(Collected data entries)

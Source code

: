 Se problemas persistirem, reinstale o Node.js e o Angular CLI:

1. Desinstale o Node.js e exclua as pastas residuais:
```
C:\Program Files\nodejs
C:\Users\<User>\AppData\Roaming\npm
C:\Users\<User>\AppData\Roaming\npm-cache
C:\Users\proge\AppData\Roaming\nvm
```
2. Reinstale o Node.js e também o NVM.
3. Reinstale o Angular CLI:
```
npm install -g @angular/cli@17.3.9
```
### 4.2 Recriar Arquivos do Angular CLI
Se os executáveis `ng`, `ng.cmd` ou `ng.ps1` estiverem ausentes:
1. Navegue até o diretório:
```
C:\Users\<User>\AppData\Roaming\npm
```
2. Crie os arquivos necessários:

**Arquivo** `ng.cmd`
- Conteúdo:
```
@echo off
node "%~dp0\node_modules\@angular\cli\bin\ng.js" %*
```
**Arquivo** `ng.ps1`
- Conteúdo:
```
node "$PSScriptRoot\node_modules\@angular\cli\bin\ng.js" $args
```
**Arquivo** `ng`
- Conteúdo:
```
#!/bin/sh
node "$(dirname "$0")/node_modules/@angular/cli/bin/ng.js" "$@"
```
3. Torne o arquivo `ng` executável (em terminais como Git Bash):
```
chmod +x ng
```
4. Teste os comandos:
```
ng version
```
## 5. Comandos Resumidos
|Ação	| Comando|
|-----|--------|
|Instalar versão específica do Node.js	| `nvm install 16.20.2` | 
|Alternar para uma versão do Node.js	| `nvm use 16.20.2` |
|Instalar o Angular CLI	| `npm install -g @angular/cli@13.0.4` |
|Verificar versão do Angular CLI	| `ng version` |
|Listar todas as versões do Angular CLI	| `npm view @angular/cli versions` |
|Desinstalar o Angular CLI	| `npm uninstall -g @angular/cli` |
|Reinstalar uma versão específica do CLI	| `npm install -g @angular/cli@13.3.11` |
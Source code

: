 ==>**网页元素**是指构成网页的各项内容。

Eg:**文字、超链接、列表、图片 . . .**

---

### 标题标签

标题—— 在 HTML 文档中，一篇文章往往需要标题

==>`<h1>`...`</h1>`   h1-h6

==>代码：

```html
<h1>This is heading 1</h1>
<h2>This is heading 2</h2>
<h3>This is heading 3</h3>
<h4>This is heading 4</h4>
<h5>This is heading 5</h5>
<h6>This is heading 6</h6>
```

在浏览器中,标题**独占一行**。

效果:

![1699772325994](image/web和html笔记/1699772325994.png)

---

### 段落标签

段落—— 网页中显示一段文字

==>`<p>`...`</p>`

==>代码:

WHAT IS BEING ASKED
Write the records out again. Each one must match exactly.

WRITTEN SOLUTION
Source code

: Se problemas persistirem, reinstale o Node.js e o Angular CLI:

1. Desinstale o Node.js e exclua as pastas residuais:
```
C:\Program Files\nodejs
C:\Users\<User>\AppData\Roaming\npm
C:\Users\<User>\AppData\Roaming\npm-cache
C:\Users\proge\AppData\Roaming\nvm
```
2. Reinstale o Node.js e também o NVM.
3. Reinstale o Angular CLI:
```
npm install -g @angular/cli@17.3.9
```
### 4.2 Recriar Arquivos do Angular CLI
Se os executáveis `ng`, `ng.cmd` ou `ng.ps1` estiverem ausentes:
1. Navegue até o diretório:
```
C:\Users\<User>\AppData\Roaming\npm
```
2. Crie os arquivos necessários:

**Arquivo** `ng.cmd`
- Conteúdo:
```
@echo off
node "%~dp0\node_modules\@angular\cli\bin\ng.js" %*
```
**Arquivo** `ng.ps1`
- Conteúdo:
```
node "$PSScriptRoot\node_modules\@angular\cli\bin\ng.js" $args
```
**Arquivo** `ng`
- Conteúdo:
```
#!/bin/sh
node "$(dirname "$0")/node_modules/@angular/cli/bin/ng.js" "$@"
```
3. Torne o arquivo `ng` executável (em terminais como Git Bash):
```
chmod +x ng
```
4. Teste os comandos:
```
ng version
```
## 5. Comandos Resumidos
|Ação	| Comando|
|-----|--------|
|Instalar versão específica do Node.js	| `nvm install 16.20.2` | 
|Alternar para uma versão do Node.js	| `nvm use 16.20.2` |
|Instalar o Angular CLI	| `npm install -g @angular/cli@13.0.4` |
|Verificar versão do Angular CLI	| `ng version` |
|Listar todas as versões do Angular CLI	| `npm view @angular/cli versions` |
|Desinstalar o Angular CLI	| `npm uninstall -g @angular/cli` |
|Reinstalar uma versão específica do CLI	| `npm install -g @angular/cli@13.3.11` |
Source code

: ==>**网页元素**是指构成网页的各项内容。

Eg:**文字、超链接、列表、图片 . . .**

---

### 标题标签

标题—— 在 HTML 文档中，一篇文章往往需要标题

==>`<h1>`...`</h1>`   h1-h6

==>代码：

```html
<h1>This is heading 1</h1>
<h2>This is heading 2</h2>
<h3>This is heading 3</h3>
<h4>This is heading 4</h4>
<h5>This is heading 5</h5>
<h6>This is heading 6</h6>
```

在浏览器中,标题**独占一行**。

效果:

![1699772325994](image/web和html笔记/1699772325994.png)

---

### 段落标签

段落—— 网页中显示一段文字

==>`<p>`...`</p>`

==>代码:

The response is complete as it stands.